Cindy a grandi en région parisienne, entre Melun et Fontainebleau. Elle vit à Paris depuis 2007, d’où elle n’a pas bougé à part pour faire une année d’études à Vienne en Autriche. Elle ne se voit pas quitter la capitale. Presque plus par rapport au travail qu’au côté personnel, d’ailleurs. Le travail est plus diversifié ici.
La langue des signes, elle y est venue “par hasard”. « La langue des signes, je la voyais à la télé quand j’étais petite. J’ai toujours aimé les langues et la LSF m’a fascinée. Quand j’ai eu l’opportunité de l’apprendre une fois arrivée sur Paris, ça m’a tellement plu que je me suis dit il faut que je bosse là-dedans. »
Après avoir enchaîné deux maîtrises en Langues, littératures et civilisations étrangères (LLCE) — rien que ça ! — elle se destinait plutôt à être interprète anglais-allemand. Pas de regret de l’être au final en LSF: « C’est un métier extrêmement varié. Nous avons le diplôme d’interprète de conférence mais on est aussi ce qu’on appelle interprète communautaire, c’est-à-dire les interprètes qui interviennent pour les langues de diffusion plus rares, dans les commissariats, dans les écoles, dans les tribunaux, ou dans les hôpitaux. »
Elle obtient son diplôme en 2011, à Paris III. Cela lui permet également d’interpréter depuis l’anglais vers la LSF et vice et versa. Elle apprécie les sciences appliquées, l’informatique et le développement personnel.
Parmi ses missions marquantes, elle repense au premier enterrement où elle a été interprète. « C’était pour l’enterrement d’une grand-mère. Je me souviens que, pendant les musiques déprimantes, je me passais dans la tête « Back to black » d’ AC/DC pour contrer l’effet tire-larmes. Et ça a bien marché, d’ailleurs. J’ai réussi à ne pas me laisser submerger par l’émotion. » Peut-être une astuce pour les consœurs et confrères?
Autre situation insolite, une mission lors d’un permis bateau. « Je m’attendais à un cours ou une épreuve écrite donc je m’étais habillée en civil. Et en l’occurrence, j’étais en jupe-talons, parce qu’il faisait beau. Et là, je me suis retrouvée embarquée sur le bateau. C’était l’épreuve pratique du permis. A l’époque, je ne connaissais encore rien à la voile. Je me suis retrouvée sur un bateau moteur. Le formateur a été très intuitif, il a vite compris comment ça se passait. Il m’a demandé comment on dit freine, stop, à droite, à gauche. Puis, il a dit c’est bon, je vais gérer. Et moi, j’ai passé une heure à me promener et à profiter du soleil. »
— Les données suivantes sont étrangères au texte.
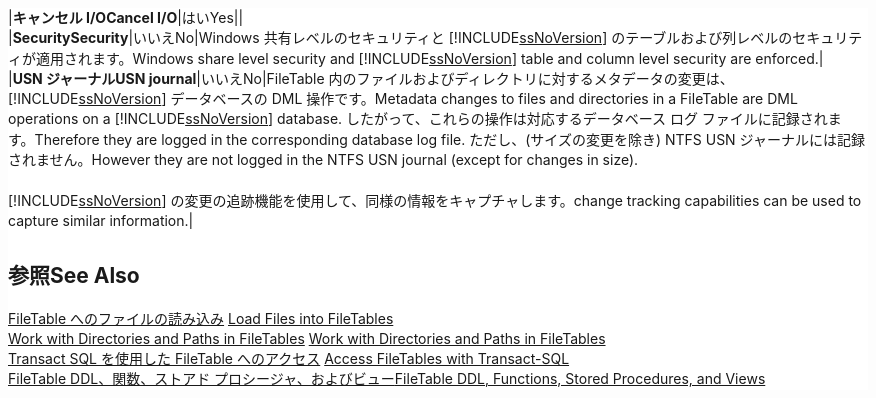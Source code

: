 |<span data-ttu-id="19ba2-208">**キャンセル I/O**</span><span class="sxs-lookup"><span data-stu-id="19ba2-208">**Cancel I/O**</span></span>|<span data-ttu-id="19ba2-209">はい</span><span class="sxs-lookup"><span data-stu-id="19ba2-209">Yes</span></span>||  
|<span data-ttu-id="19ba2-210">**Security**</span><span class="sxs-lookup"><span data-stu-id="19ba2-210">**Security**</span></span>|<span data-ttu-id="19ba2-211">いいえ</span><span class="sxs-lookup"><span data-stu-id="19ba2-211">No</span></span>|<span data-ttu-id="19ba2-212">Windows 共有レベルのセキュリティと [!INCLUDE[ssNoVersion](../../includes/ssnoversion-md.md)] のテーブルおよび列レベルのセキュリティが適用されます。</span><span class="sxs-lookup"><span data-stu-id="19ba2-212">Windows share level security and [!INCLUDE[ssNoVersion](../../includes/ssnoversion-md.md)] table and column level security are enforced.</span></span>|  
|<span data-ttu-id="19ba2-213">**USN ジャーナル**</span><span class="sxs-lookup"><span data-stu-id="19ba2-213">**USN journal**</span></span>|<span data-ttu-id="19ba2-214">いいえ</span><span class="sxs-lookup"><span data-stu-id="19ba2-214">No</span></span>|<span data-ttu-id="19ba2-215">FileTable 内のファイルおよびディレクトリに対するメタデータの変更は、 [!INCLUDE[ssNoVersion](../../includes/ssnoversion-md.md)] データベースの DML 操作です。</span><span class="sxs-lookup"><span data-stu-id="19ba2-215">Metadata changes to files and directories in a FileTable are DML operations on a [!INCLUDE[ssNoVersion](../../includes/ssnoversion-md.md)] database.</span></span> <span data-ttu-id="19ba2-216">したがって、これらの操作は対応するデータベース ログ ファイルに記録されます。</span><span class="sxs-lookup"><span data-stu-id="19ba2-216">Therefore they are logged in the corresponding database log file.</span></span> <span data-ttu-id="19ba2-217">ただし、(サイズの変更を除き) NTFS USN ジャーナルには記録されません。</span><span class="sxs-lookup"><span data-stu-id="19ba2-217">However they are not logged in the NTFS USN journal (except for changes in size).</span></span><br /><br /> [!INCLUDE[ssNoVersion](../../includes/ssnoversion-md.md)] <span data-ttu-id="19ba2-218">の変更の追跡機能を使用して、同様の情報をキャプチャします。</span><span class="sxs-lookup"><span data-stu-id="19ba2-218">change tracking capabilities can be used to capture similar information.</span></span>|  
  
## <a name="see-also"></a><span data-ttu-id="19ba2-219">参照</span><span class="sxs-lookup"><span data-stu-id="19ba2-219">See Also</span></span>  
 <span data-ttu-id="19ba2-220">[FileTable へのファイルの読み込み](load-files-into-filetables.md) </span><span class="sxs-lookup"><span data-stu-id="19ba2-220">[Load Files into FileTables](load-files-into-filetables.md) </span></span>  
 <span data-ttu-id="19ba2-221">[Work with Directories and Paths in FileTables](work-with-directories-and-paths-in-filetables.md) </span><span class="sxs-lookup"><span data-stu-id="19ba2-221">[Work with Directories and Paths in FileTables](work-with-directories-and-paths-in-filetables.md) </span></span>  
 <span data-ttu-id="19ba2-222">[Transact SQL を使用した FileTable へのアクセス](access-filetables-with-transact-sql.md) </span><span class="sxs-lookup"><span data-stu-id="19ba2-222">[Access FileTables with Transact-SQL](access-filetables-with-transact-sql.md) </span></span>  
 [<span data-ttu-id="19ba2-223">FileTable DDL、関数、ストアド プロシージャ、およびビュー</span><span class="sxs-lookup"><span data-stu-id="19ba2-223">FileTable DDL, Functions, Stored Procedures, and Views</span></span>](../views/views.md)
Le bateau, c’est justement l’une de ses passions. Elle est monitrice bénévole à l’UCPA Croisière depuis cette année, une activité qu’elle apprécie en partie parce que cela lui permet d’ « exister pour elle » Elle ajoute : « C’est vrai que notre quotidien, ce n’est pas d’être invisible, mais de ne pas se mettre en avant, de se fondre dans la situation, de faire en sorte que, finalement, les gens oublient qu’il y a un interprète. Mais, c’est frustrant parfois, de ne pas donner son avis, donc, c’est sympa de pouvoir prendre une place autre. » On sait donc maintenant pourquoi elle a une appli météo hyper précise.
En plus du tennis, qu’elle pratique régulièrement, elle se passionne pour les jeux de société. Attention, pas le « Qui est-ce? » ou le « Touché Coulé ». Des jeux plus ambitieux comme « Seven Wonders », « Race for the Galaxy »…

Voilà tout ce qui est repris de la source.